Beitragsautor:
Dr. Frank Semper
DKF Rheinland / Ruhr
für den Blog des DKF Februar 2021
Lateinamerika hat sich zum Epizentrum der Covid-19 Pandemie entwickelt, und auch Kolumbien zählt zu den besonders betroffenen Ländern. Nicht nur die Inzidenzwerte und die Zahl infektionsbedingter Todesfälle sind außerordentlich hoch, die wirtschaftlichen und sozialen Folgen der Pandemie treffen den Kontinent weit stärker als andere Weltregionen. Die in den letzten Jahren erzielten Fortschritte bei der Armutsbekämpfung und beim Abbau der extremen Ungleichheit zwischen Arm und Reich sind weitgehend ausradiert worden, und es wird vermutlich Jahrzehnte dauern, die eingetretenen und fortdauernden schädlichen Auswirkungen zu überwinden.
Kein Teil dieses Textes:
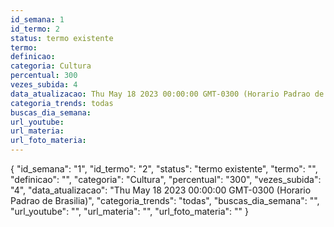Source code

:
 ```yaml
---
id_semana: 1
id_termo: 2
status: termo existente
termo: 
definicao: 
categoria: Cultura
percentual: 300
vezes_subida: 4
data_atualizacao: Thu May 18 2023 00:00:00 GMT-0300 (Horario Padrao de Brasilia)
categoria_trends: todas
buscas_dia_semana: 
url_youtube: 
url_materia: 
url_foto_materia: 
---
```


{
  "id_semana": "1",
  "id_termo": "2",
  "status": "termo existente",
  "termo": "",
  "definicao": "",
  "categoria": "Cultura",
  "percentual": "300",
  "vezes_subida": "4",
  "data_atualizacao": "Thu May 18 2023 00:00:00 GMT-0300 (Horario Padrao de Brasilia)",
  "categoria_trends": "todas",
  "buscas_dia_semana": "",
  "url_youtube": "",
  "url_materia": "",
  "url_foto_materia": ""
}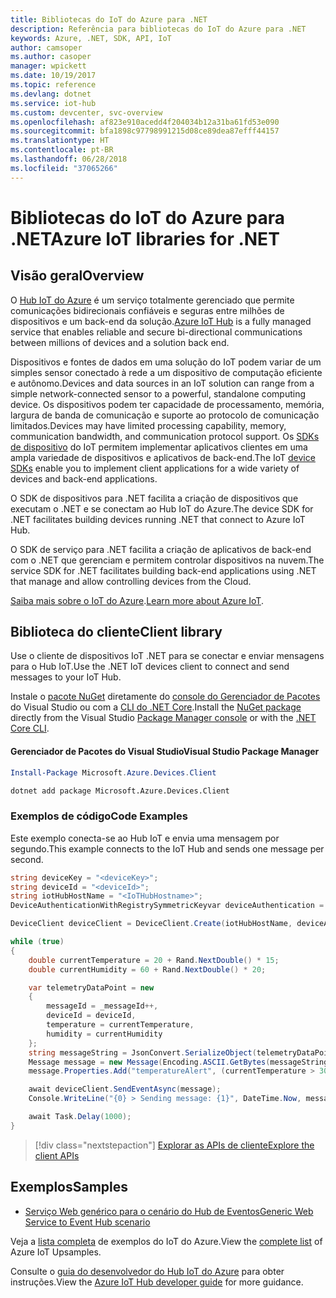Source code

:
 ```yaml
---
title: Bibliotecas do IoT do Azure para .NET
description: Referência para bibliotecas do IoT do Azure para .NET
keywords: Azure, .NET, SDK, API, IoT
author: camsoper
ms.author: casoper
manager: wpickett
ms.date: 10/19/2017
ms.topic: reference
ms.devlang: dotnet
ms.service: iot-hub
ms.custom: devcenter, svc-overview
ms.openlocfilehash: af823e910acedd4f204034b12a31ba61fd53e090
ms.sourcegitcommit: bfa1898c97798991215d08ce89dea87efff44157
ms.translationtype: HT
ms.contentlocale: pt-BR
ms.lasthandoff: 06/28/2018
ms.locfileid: "37065266"
---
```

# <a name="azure-iot-libraries-for-net"></a><span data-ttu-id="24f0d-104">Bibliotecas do IoT do Azure para .NET</span><span class="sxs-lookup"><span data-stu-id="24f0d-104">Azure IoT libraries for .NET</span></span>

## <a name="overview"></a><span data-ttu-id="24f0d-105">Visão geral</span><span class="sxs-lookup"><span data-stu-id="24f0d-105">Overview</span></span>

<span data-ttu-id="24f0d-106">O [Hub IoT do Azure](https://azure.microsoft.com/services/iot-hub/) é um serviço totalmente gerenciado que permite comunicações bidirecionais confiáveis e seguras entre milhões de dispositivos e um back-end da solução.</span><span class="sxs-lookup"><span data-stu-id="24f0d-106">[Azure IoT Hub](https://azure.microsoft.com/services/iot-hub/) is a fully managed service that enables reliable and secure bi-directional communications between millions of devices and a solution back end.</span></span>

<span data-ttu-id="24f0d-107">Dispositivos e fontes de dados em uma solução do IoT podem variar de um simples sensor conectado à rede a um dispositivo de computação eficiente e autônomo.</span><span class="sxs-lookup"><span data-stu-id="24f0d-107">Devices and data sources in an IoT solution can range from a simple network-connected sensor to a powerful, standalone computing device.</span></span> <span data-ttu-id="24f0d-108">Os dispositivos podem ter capacidade de processamento, memória, largura de banda de comunicação e suporte ao protocolo de comunicação limitados.</span><span class="sxs-lookup"><span data-stu-id="24f0d-108">Devices may have limited processing capability, memory, communication bandwidth, and communication protocol support.</span></span> <span data-ttu-id="24f0d-109">Os [SDKs de dispositivo](https://docs.microsoft.com/azure/iot-hub/iot-hub-devguide-sdks) do IoT permitem implementar aplicativos clientes em uma ampla variedade de dispositivos e aplicativos de back-end.</span><span class="sxs-lookup"><span data-stu-id="24f0d-109">The IoT [device SDKs](https://docs.microsoft.com/azure/iot-hub/iot-hub-devguide-sdks) enable you to implement client applications for a wide variety of devices and back-end applications.</span></span>

<span data-ttu-id="24f0d-110">O SDK de dispositivos para .NET facilita a criação de dispositivos que executam o .NET e se conectam ao Hub IoT do Azure.</span><span class="sxs-lookup"><span data-stu-id="24f0d-110">The device SDK for .NET facilitates building devices running .NET that connect to Azure IoT Hub.</span></span>

<span data-ttu-id="24f0d-111">O SDK de serviço para .NET facilita a criação de aplicativos de back-end com o .NET que gerenciam e permitem controlar dispositivos na nuvem.</span><span class="sxs-lookup"><span data-stu-id="24f0d-111">The service SDK for .NET facilitates building back-end applications using .NET that manage and allow controlling devices from the Cloud.</span></span>

<span data-ttu-id="24f0d-112">[Saiba mais sobre o IoT do Azure](https://docs.microsoft.com/azure/iot-hub/).</span><span class="sxs-lookup"><span data-stu-id="24f0d-112">[Learn more about Azure IoT](https://docs.microsoft.com/azure/iot-hub/).</span></span>


## <a name="client-library"></a><span data-ttu-id="24f0d-113">Biblioteca do cliente</span><span class="sxs-lookup"><span data-stu-id="24f0d-113">Client library</span></span>

<span data-ttu-id="24f0d-114">Use o cliente de dispositivos IoT .NET para se conectar e enviar mensagens para o Hub IoT.</span><span class="sxs-lookup"><span data-stu-id="24f0d-114">Use the .NET IoT devices client to connect and send messages to your IoT Hub.</span></span>

<span data-ttu-id="24f0d-115">Instale o [pacote NuGet]( https://www.nuget.org/packages/Microsoft.Azure.Devices.Client) diretamente do [console do Gerenciador de Pacotes][PackageManager] do Visual Studio ou com a [CLI do .NET Core][DotNetCLI].</span><span class="sxs-lookup"><span data-stu-id="24f0d-115">Install the [NuGet package]( https://www.nuget.org/packages/Microsoft.Azure.Devices.Client) directly from the Visual Studio [Package Manager console][PackageManager] or with the [.NET Core CLI][DotNetCLI].</span></span>

#### <a name="visual-studio-package-manager"></a><span data-ttu-id="24f0d-116">Gerenciador de Pacotes do Visual Studio</span><span class="sxs-lookup"><span data-stu-id="24f0d-116">Visual Studio Package Manager</span></span>

```powershell
Install-Package Microsoft.Azure.Devices.Client
```

```bash
dotnet add package Microsoft.Azure.Devices.Client
```
### <a name="code-examples"></a><span data-ttu-id="24f0d-117">Exemplos de código</span><span class="sxs-lookup"><span data-stu-id="24f0d-117">Code Examples</span></span> 

<span data-ttu-id="24f0d-118">Este exemplo conecta-se ao Hub IoT e envia uma mensagem por segundo.</span><span class="sxs-lookup"><span data-stu-id="24f0d-118">This example connects to the IoT Hub and sends one message per second.</span></span>

```csharp
string deviceKey = "<deviceKey>";
string deviceId = "<deviceId>";
string iotHubHostName = "<IoTHubHostname>";
DeviceAuthenticationWithRegistrySymmetricKeyvar deviceAuthentication = new DeviceAuthenticationWithRegistrySymmetricKey(deviceId, deviceKey);

DeviceClient deviceClient = DeviceClient.Create(iotHubHostName, deviceAuthentication, TransportType.Mqtt);

while (true)
{
    double currentTemperature = 20 + Rand.NextDouble() * 15;
    double currentHumidity = 60 + Rand.NextDouble() * 20;

    var telemetryDataPoint = new
    {
        messageId = _messageId++,
        deviceId = deviceId,
        temperature = currentTemperature,
        humidity = currentHumidity
    };
    string messageString = JsonConvert.SerializeObject(telemetryDataPoint);
    Message message = new Message(Encoding.ASCII.GetBytes(messageString));
    message.Properties.Add("temperatureAlert", (currentTemperature > 30) ? "true" : "false");

    await deviceClient.SendEventAsync(message);
    Console.WriteLine("{0} > Sending message: {1}", DateTime.Now, messageString);

    await Task.Delay(1000);
}
```


> [!div class="nextstepaction"]
> [<span data-ttu-id="24f0d-119">Explorar as APIs de cliente</span><span class="sxs-lookup"><span data-stu-id="24f0d-119">Explore the client APIs</span></span>](/dotnet/api/overview/azure/iot/client)

## <a name="samples"></a><span data-ttu-id="24f0d-120">Exemplos</span><span class="sxs-lookup"><span data-stu-id="24f0d-120">Samples</span></span>

- [<span data-ttu-id="24f0d-121">Serviço Web genérico para o cenário do Hub de Eventos</span><span class="sxs-lookup"><span data-stu-id="24f0d-121">Generic Web Service to Event Hub scenario</span></span>](https://azure.microsoft.com/resources/samples/event-hubs-dotnet-importfromweb/)

<span data-ttu-id="24f0d-122">Veja a [lista completa](https://azure.microsoft.com/resources/samples/?platform=dotnet&service=iot-hub) de exemplos do IoT do Azure.</span><span class="sxs-lookup"><span data-stu-id="24f0d-122">View the [complete list](https://azure.microsoft.com/resources/samples/?platform=dotnet&service=iot-hub) of Azure IoT Upsamples.</span></span>

<span data-ttu-id="24f0d-123">Consulte o [guia do desenvolvedor do Hub IoT do Azure](https://docs.microsoft.com/azure/iot-hub/iot-hub-devguide) para obter instruções.</span><span class="sxs-lookup"><span data-stu-id="24f0d-123">View the [Azure IoT Hub developer guide](https://docs.microsoft.com/azure/iot-hub/iot-hub-devguide) for more guidance.</span></span>

[PackageManager]: https://docs.microsoft.com/nuget/tools/package-manager-console
[DotNetCLI]: https://docs.microsoft.com/dotnet/core/tools/dotnet-add-package
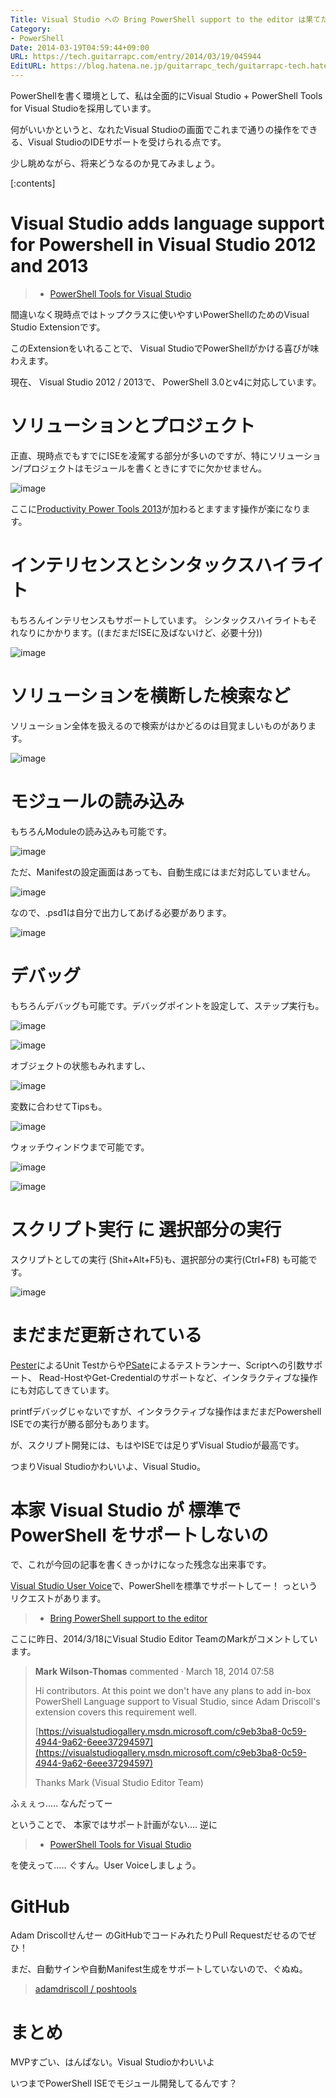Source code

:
 ```yaml
---
Title: Visual Studio への Bring PowerShell support to the editor は果てたのか
Category:
- PowerShell
Date: 2014-03-19T04:59:44+09:00
URL: https://tech.guitarrapc.com/entry/2014/03/19/045944
EditURL: https://blog.hatena.ne.jp/guitarrapc_tech/guitarrapc-tech.hatenablog.com/atom/entry/12921228815720216565
---
```


PowerShellを書く環境として、私は全面的にVisual Studio + PowerShell Tools for Visual Studioを採用しています。

何がいいかというと、なれたVisual Studioの画面でこれまで通りの操作をできる、Visual StudioのIDEサポートを受けられる点です。

少し眺めながら、将来どうなるのか見てみましょう。


[:contents]

# Visual Studio adds language support for Powershell in Visual Studio 2012 and 2013

> - [PowerShell Tools for Visual Studio](https://visualstudiogallery.msdn.microsoft.com/c9eb3ba8-0c59-4944-9a62-6eee37294597)

間違いなく現時点ではトップクラスに使いやすいPowerShellのためのVisual Studio Extensionです。

このExtensionをいれることで、 Visual StudioでPowerShellがかける喜びが味わえます。

現在、 Visual Studio 2012 / 2013で、 PowerShell 3.0とv4に対応しています。

# ソリューションとプロジェクト

正直、現時点でもすでにISEを凌駕する部分が多いのですが、特にソリューション/プロジェクトはモジュールを書くときにすでに欠かせません。

![image](https://cdn-ak.f.st-hatena.com/images/fotolife/g/guitarrapc_tech/20140319/20140319030117.png)

ここに[Productivity Power Tools 2013](https://visualstudiogallery.msdn.microsoft.com/dbcb8670-889e-4a54-a226-a48a15e4cace)が加わるとますます操作が楽になります。

# インテリセンスとシンタックスハイライト

もちろんインテリセンスもサポートしています。
シンタックスハイライトもそれなりにかかります。((まだまだISEに及ばないけど、必要十分))

![image](https://cdn-ak.f.st-hatena.com/images/fotolife/g/guitarrapc_tech/20140319/20140319045549.png)

# ソリューションを横断した検索など

ソリューション全体を扱えるので検索がはかどるのは目覚ましいものがあります。

![image](https://cdn-ak.f.st-hatena.com/images/fotolife/g/guitarrapc_tech/20140319/20140319041343.png)

# モジュールの読み込み

もちろんModuleの読み込みも可能です。

![image](https://cdn-ak.f.st-hatena.com/images/fotolife/g/guitarrapc_tech/20140319/20140319042302.png)

ただ、Manifestの設定画面はあっても、自動生成にはまだ対応していません。

![image](https://cdn-ak.f.st-hatena.com/images/fotolife/g/guitarrapc_tech/20140319/20140319050329.png)

なので、.psd1は自分で出力してあげる必要があります。

![image](https://cdn-ak.f.st-hatena.com/images/fotolife/g/guitarrapc_tech/20140319/20140319050415.png)


# デバッグ

もちろんデバッグも可能です。デバッグポイントを設定して、ステップ実行も。

![image](https://cdn-ak.f.st-hatena.com/images/fotolife/g/guitarrapc_tech/20140319/20140319042744.png)

![image](https://cdn-ak.f.st-hatena.com/images/fotolife/g/guitarrapc_tech/20140319/20140319044702.png)


オブジェクトの状態もみれますし、

![image](https://cdn-ak.f.st-hatena.com/images/fotolife/g/guitarrapc_tech/20140319/20140319042627.png)

変数に合わせてTipsも。

![image](https://cdn-ak.f.st-hatena.com/images/fotolife/g/guitarrapc_tech/20140319/20140319045625.png)


ウォッチウィンドウまで可能です。

![image](https://cdn-ak.f.st-hatena.com/images/fotolife/g/guitarrapc_tech/20140319/20140319042637.png)

![image](https://cdn-ak.f.st-hatena.com/images/fotolife/g/guitarrapc_tech/20140319/20140319044727.png)

# スクリプト実行 に 選択部分の実行

スクリプトとしての実行 (Shit+Alt+F5)も、選択部分の実行(Ctrl+F8) も可能です。

![image](https://cdn-ak.f.st-hatena.com/images/fotolife/g/guitarrapc_tech/20140319/20140319043310.png)

# まだまだ更新されている

[Pester](https://github.com/pester/Pester)によるUnit Testからや[PSate](https://github.com/jonwagner/PSate)によるテストランナー、Scriptへの引数サポート、 Read-HostやGet-Credentialのサポートなど、インタラクティブな操作にも対応してきています。

printfデバッグじゃないですが、インタラクティブな操作はまだまだPowershell ISEでの実行が勝る部分もあります。

が、スクリプト開発には、もはやISEでは足りずVisual Studioが最高です。

つまりVisual Studioかわいいよ、Visual Studio。

# 本家 Visual Studio が 標準で PowerShell をサポートしないの

で、これが今回の記事を書くきっかけになった残念な出来事です。

[Visual Studio User Voice](https://visualstudio.uservoice.com)で、PowerShellを標準でサポートしてー！ っというリクエストがあります。

> - [Bring PowerShell support to the editor](https://visualstudio.uservoice.com/forums/121579-visual-studio/suggestions/2315046-bring-powershell-support-to-the-editor)

ここに昨日、2014/3/18にVisual Studio Editor TeamのMarkがコメントしています。

> **Mark Wilson-Thomas** commented  ·  March 18, 2014 07:58
>
> Hi contributors. At this point we don't have any plans to add in-box PowerShell Language support to Visual Studio, since Adam Driscoll's extension covers this requirement well.
>
> [https://visualstudiogallery.msdn.microsoft.com/c9eb3ba8-0c59-4944-9a62-6eee37294597](https://visualstudiogallery.msdn.microsoft.com/c9eb3ba8-0c59-4944-9a62-6eee37294597)
>
> Thanks
> Mark (Visual Studio Editor Team)

ふぇぇっ..... なんだってー

ということで、 本家ではサポート計画がない.... 逆に

> - [PowerShell Tools for Visual Studio](https://visualstudiogallery.msdn.microsoft.com/c9eb3ba8-0c59-4944-9a62-6eee37294597)

を使えって..... ぐすん。User Voiceしましょう。

# GitHub

Adam Driscollせんせー のGitHubでコードみれたりPull Requestだせるのでぜひ！

まだ、自動サインや自動Manifest生成をサポートしていないので、ぐぬぬ。

> [adamdriscoll / poshtools](https://github.com/adamdriscoll/poshtools)

# まとめ

MVPすごい、はんぱない。Visual Studioかわいいよ

いつまでPowerShell ISEでモジュール開発してるんです？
In diesem Kontext stellen die indigenen Völker in mehrfacher Hinsicht eine besonders gefährdete Personengruppe dar, die in der weltumspannenden Krise aus dem Blick zu geraten droht, wie eine aktuelle Studie der Wirtschaftskommission der Vereinten Nationen für Lateinamerika und die Karibik (Comision Economica para America Latina y el Caribe – CEPAL -) betont, die sich nun erstmals mit der Thematik beschäftigt hat.
El impacto del COVID-19 en los pueblos indigenas de America Latina-Abya Yala. Entre la invisibilizacion y la resistencia colectiva
https://www.cepal.org/es/publicaciones/46543-impacto-covid-19-pueblos-indigenas-america-latina-abya-yala-la-invisibilizacion
Ich werde im Folgenden die zentralen Punkte der Studie zusammenfassen und auf einige Besonderheiten der kolumbianischen Situation hinweisen.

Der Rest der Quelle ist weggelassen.